更に詳細には、本発明は、活性成分としてパラジウム又は白金をベースとする2成分金属系触媒の存在下での水素と酸素の反応によって過酸化水素のアルコール又はヒドロ‐アルコール溶液を調製すること、この溶液をエポキシ化触媒の存在下のプロピレンのエポキシ化工程に供給すること、及びエポキシ化プラントから出る適切に予備処理したリサイクルアルコール溶媒を過酸化水素製造プラントに供給することからなる酸化プロピレンの一体化連続製造方法に関する。本発明方法は、フラッシュカラム底部の生ヒドロ‐アルコール混合物を、必要に応じて、工程(a)において得られた過酸化水素のアルコール又はヒドロ‐アルコール溶液の希釈に使用してエポキシ化プラントにおいて必要とする値にするさらなる工程(e)を含む。
(背景技術)
エポキシド類又は酸化オレフィン類は、広範な各種化合物の製造において使用できる中間体である。
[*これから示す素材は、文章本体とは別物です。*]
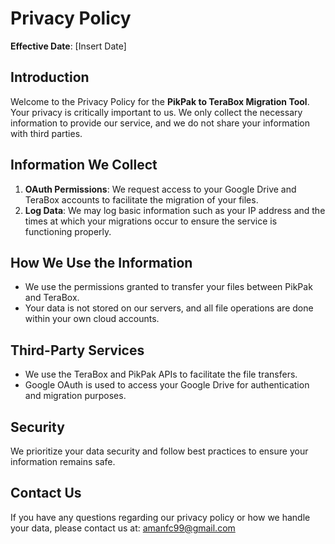 # Privacy Policy

**Effective Date**: [Insert Date]

## Introduction

Welcome to the Privacy Policy for the **PikPak to TeraBox Migration Tool**. Your privacy is critically important to us. We only collect the necessary information to provide our service, and we do not share your information with third parties.

## Information We Collect

1. **OAuth Permissions**: We request access to your Google Drive and TeraBox accounts to facilitate the migration of your files.
2. **Log Data**: We may log basic information such as your IP address and the times at which your migrations occur to ensure the service is functioning properly.

## How We Use the Information

- We use the permissions granted to transfer your files between PikPak and TeraBox. 
- Your data is not stored on our servers, and all file operations are done within your own cloud accounts.

## Third-Party Services

- We use the TeraBox and PikPak APIs to facilitate the file transfers.
- Google OAuth is used to access your Google Drive for authentication and migration purposes.

## Security

We prioritize your data security and follow best practices to ensure your information remains safe.

## Contact Us

If you have any questions regarding our privacy policy or how we handle your data, please contact us at: amanfc99@gmail.com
例えば、エポキシド類は、グリコール類、ポリエステル類のような縮合ポリマー類の製造において、或いはポリウレタン発泡体、エラストマー類、シール類及び同様な製品の合成において使用する中間体の製造において使用できる。
酸化プロピレン(PO)の製造において工業的規模で使用されている現在の方法は、クロロヒドリンによる方法及び酸素源としてのヒドロペルオキシド類による間接酸化による方法に基づいている。
とりわけ、商業化されているクロロヒドリン法は、プロピレンクロロヒドリン(PCH)の合成及びその後のPCHの酸化プロピレン(PO)への脱水素化ハロゲン反応を含む。
しかしながら、この方法は、下記の欠点を有する:
‐塩化ナトリウム又は塩化カルシウムを含有する大量の水性流出液の生成(POの1kg当り40〜60 kg);
‐塩素化有機生成物の同時生成(これらの同時生成物は、その最終用途にもよるが、適切な処理を講じなければならない)。
酸化による各方法は、ヒドロペルオキシド類として、好ましくはターブチル(ter butyl)ヒドロペルオキシド及びエチルベンゼンヒドロペルオキシドを使用している。
これらの方法は、POに関連して、商業的に興味のある大量の同時生成物を生成させる。例えば、ターブチルヒドロペルオキシドによる方法はPOの1kg当り2.5〜3.5 kgのターブチルアルコールを同時生成し、一方、エチルベンゼンヒドロペルオキシドによる方法はPOの1kg当り2.2〜2.5 kgのスチレンを同時生成する。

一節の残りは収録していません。